_Instructions to follow_
Return each line of the entries that mentions the word "Orlicz".

_Dataset excerpts_

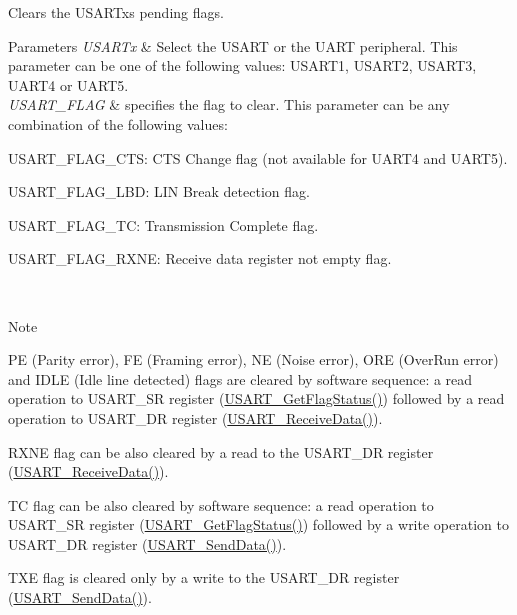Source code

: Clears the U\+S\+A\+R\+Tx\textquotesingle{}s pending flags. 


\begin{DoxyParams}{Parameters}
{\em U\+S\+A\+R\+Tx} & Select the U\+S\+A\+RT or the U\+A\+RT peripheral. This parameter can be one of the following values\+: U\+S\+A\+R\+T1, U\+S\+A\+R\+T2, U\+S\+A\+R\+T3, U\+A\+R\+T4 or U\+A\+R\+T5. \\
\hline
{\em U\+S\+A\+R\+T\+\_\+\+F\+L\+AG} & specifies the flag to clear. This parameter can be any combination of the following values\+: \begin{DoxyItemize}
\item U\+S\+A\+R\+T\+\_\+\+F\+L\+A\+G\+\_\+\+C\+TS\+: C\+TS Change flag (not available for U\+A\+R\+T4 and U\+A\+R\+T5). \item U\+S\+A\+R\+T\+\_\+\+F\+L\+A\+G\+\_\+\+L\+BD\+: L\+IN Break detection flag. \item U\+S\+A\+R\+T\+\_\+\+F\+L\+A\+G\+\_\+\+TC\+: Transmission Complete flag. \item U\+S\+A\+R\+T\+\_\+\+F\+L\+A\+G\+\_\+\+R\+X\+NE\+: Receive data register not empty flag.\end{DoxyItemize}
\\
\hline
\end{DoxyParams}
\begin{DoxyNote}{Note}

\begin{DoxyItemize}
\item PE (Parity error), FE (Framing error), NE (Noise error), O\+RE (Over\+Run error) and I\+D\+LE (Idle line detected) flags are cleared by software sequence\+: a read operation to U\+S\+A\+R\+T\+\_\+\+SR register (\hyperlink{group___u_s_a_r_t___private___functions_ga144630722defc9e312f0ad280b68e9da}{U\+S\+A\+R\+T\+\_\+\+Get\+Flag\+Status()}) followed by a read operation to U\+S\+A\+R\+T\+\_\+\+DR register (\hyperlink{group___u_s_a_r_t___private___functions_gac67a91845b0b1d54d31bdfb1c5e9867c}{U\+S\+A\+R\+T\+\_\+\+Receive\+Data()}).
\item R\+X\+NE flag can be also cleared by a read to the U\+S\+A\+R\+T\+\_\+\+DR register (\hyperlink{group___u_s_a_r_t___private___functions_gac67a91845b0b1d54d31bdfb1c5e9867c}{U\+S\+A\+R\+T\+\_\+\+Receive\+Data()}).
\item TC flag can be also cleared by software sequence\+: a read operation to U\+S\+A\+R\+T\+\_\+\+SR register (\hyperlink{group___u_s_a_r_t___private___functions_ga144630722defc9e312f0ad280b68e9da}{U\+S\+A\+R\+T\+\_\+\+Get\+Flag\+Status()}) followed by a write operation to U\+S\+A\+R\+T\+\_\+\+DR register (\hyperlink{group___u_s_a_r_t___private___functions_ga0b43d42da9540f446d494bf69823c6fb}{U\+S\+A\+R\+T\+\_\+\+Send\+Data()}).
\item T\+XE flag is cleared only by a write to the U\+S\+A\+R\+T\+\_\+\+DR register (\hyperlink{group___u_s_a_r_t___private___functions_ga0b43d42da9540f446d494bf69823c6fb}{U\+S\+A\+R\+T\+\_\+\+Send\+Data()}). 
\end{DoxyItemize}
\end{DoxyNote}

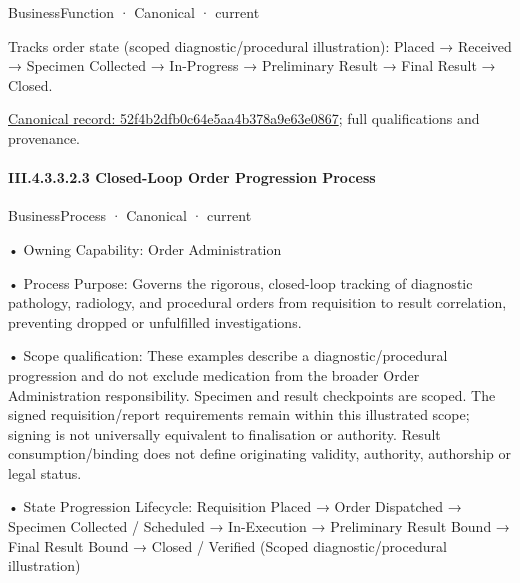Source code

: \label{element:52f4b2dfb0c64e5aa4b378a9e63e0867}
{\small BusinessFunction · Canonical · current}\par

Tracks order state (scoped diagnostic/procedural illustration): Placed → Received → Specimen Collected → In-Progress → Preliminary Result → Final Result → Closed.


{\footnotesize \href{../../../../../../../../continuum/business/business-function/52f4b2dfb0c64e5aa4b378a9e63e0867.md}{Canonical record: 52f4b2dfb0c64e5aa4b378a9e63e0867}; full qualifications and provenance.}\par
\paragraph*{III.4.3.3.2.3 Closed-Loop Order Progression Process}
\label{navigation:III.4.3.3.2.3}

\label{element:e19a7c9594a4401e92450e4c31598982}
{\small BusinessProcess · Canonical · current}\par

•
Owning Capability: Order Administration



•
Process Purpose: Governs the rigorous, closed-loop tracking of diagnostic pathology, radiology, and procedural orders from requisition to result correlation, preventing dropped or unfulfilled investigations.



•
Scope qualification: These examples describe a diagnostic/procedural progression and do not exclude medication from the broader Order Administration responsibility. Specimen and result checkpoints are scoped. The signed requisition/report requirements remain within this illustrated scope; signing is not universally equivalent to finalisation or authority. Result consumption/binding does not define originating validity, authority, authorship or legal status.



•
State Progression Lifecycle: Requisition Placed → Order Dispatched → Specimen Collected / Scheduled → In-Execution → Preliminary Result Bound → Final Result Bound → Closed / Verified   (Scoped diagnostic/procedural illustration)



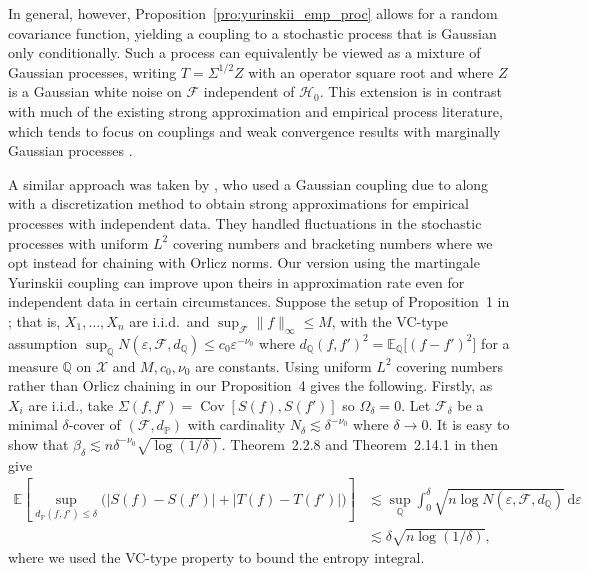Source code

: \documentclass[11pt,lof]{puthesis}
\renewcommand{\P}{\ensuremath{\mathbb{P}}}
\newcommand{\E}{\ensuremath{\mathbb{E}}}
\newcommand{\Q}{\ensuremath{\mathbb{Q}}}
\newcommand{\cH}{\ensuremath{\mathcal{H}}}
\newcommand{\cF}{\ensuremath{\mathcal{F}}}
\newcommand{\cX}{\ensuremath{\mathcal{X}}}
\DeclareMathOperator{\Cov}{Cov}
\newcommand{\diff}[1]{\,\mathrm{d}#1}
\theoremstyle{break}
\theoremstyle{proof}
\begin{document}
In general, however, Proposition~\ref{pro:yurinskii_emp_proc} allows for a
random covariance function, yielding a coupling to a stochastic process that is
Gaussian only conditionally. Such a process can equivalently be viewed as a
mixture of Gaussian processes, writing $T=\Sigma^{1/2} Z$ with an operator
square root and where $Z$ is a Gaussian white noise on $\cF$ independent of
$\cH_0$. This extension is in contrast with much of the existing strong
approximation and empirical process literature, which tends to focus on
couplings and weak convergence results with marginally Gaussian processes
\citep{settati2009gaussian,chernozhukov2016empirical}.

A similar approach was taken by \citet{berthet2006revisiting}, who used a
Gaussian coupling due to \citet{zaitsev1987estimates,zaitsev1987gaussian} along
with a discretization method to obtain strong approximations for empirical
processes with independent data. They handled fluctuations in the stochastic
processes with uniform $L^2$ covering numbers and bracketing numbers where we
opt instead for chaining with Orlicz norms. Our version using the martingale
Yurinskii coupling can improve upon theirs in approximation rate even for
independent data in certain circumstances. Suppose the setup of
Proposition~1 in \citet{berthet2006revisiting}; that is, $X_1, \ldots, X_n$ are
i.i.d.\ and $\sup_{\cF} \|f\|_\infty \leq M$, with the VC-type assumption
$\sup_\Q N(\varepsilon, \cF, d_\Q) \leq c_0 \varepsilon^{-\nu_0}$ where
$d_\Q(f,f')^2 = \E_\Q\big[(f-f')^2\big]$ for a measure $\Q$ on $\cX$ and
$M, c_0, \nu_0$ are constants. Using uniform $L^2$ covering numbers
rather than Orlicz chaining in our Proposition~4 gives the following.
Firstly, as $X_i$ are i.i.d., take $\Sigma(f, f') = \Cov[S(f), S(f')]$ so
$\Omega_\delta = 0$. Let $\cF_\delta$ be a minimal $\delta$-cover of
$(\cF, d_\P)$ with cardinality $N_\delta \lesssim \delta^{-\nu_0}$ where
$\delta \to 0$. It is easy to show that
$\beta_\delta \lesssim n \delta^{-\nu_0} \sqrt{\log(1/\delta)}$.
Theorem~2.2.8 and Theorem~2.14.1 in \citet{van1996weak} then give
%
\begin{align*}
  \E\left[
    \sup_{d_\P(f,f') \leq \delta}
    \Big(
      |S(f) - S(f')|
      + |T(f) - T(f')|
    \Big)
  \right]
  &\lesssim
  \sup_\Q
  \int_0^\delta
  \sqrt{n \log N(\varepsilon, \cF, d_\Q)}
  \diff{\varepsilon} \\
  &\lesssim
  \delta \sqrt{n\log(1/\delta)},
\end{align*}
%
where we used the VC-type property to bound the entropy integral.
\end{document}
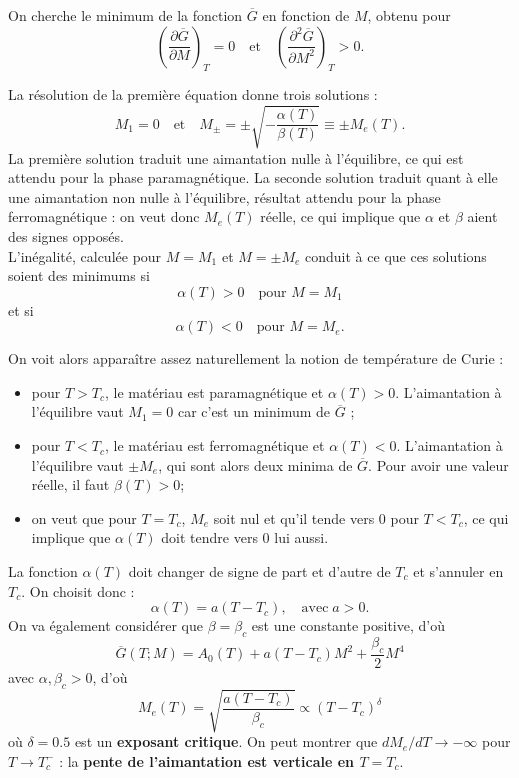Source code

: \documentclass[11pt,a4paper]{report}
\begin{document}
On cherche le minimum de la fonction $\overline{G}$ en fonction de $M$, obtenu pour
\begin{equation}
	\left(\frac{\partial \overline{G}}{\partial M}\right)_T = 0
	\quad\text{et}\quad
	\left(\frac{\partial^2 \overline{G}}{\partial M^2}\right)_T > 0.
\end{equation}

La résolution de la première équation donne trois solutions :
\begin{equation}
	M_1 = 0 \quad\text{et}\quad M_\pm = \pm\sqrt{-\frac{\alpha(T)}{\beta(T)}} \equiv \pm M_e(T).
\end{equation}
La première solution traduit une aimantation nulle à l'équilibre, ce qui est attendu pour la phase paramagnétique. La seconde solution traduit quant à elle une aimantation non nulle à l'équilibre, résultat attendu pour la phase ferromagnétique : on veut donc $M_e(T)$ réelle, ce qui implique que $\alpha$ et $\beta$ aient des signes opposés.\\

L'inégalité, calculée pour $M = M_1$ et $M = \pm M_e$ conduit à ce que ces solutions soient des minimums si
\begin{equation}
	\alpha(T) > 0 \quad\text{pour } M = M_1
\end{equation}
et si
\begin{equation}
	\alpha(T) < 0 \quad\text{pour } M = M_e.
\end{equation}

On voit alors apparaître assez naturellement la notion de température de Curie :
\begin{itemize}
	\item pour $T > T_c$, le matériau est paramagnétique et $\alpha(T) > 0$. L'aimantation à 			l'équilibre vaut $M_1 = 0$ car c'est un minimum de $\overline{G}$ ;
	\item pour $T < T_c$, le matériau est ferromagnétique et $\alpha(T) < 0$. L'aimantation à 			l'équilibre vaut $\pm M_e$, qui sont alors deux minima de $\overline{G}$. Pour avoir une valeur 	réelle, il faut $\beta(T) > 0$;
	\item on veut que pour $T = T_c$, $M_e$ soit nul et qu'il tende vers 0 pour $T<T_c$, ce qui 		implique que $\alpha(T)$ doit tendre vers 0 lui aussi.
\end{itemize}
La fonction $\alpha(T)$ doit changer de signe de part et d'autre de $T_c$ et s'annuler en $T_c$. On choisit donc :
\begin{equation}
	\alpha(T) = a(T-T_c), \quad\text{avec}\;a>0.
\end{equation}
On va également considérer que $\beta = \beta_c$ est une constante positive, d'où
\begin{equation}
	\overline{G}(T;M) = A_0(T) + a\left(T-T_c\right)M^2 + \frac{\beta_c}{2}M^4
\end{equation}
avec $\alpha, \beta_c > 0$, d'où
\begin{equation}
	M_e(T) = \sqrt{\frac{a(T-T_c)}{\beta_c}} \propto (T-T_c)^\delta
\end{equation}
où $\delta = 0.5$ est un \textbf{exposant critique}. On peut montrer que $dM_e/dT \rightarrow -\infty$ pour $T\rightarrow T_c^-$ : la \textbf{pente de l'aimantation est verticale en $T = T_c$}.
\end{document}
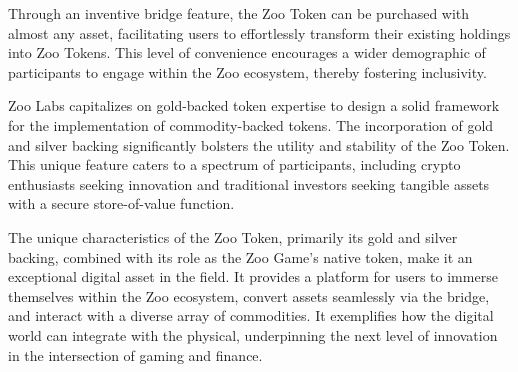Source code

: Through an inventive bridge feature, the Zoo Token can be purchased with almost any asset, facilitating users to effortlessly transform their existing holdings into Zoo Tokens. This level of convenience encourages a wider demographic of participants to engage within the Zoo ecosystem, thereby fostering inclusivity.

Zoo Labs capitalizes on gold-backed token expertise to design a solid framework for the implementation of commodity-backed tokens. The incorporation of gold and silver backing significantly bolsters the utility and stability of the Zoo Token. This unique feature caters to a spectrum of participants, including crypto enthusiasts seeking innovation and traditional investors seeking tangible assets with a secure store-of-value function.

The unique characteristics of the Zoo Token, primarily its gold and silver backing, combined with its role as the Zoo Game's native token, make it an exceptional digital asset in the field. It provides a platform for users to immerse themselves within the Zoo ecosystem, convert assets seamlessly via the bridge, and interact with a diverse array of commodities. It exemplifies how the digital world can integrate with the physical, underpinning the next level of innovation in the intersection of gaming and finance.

_Result of the exercise_
opt instead for chaining with Orlicz norms. Our version using the martingale
rather than Orlicz chaining in our Proposition~4 gives the following.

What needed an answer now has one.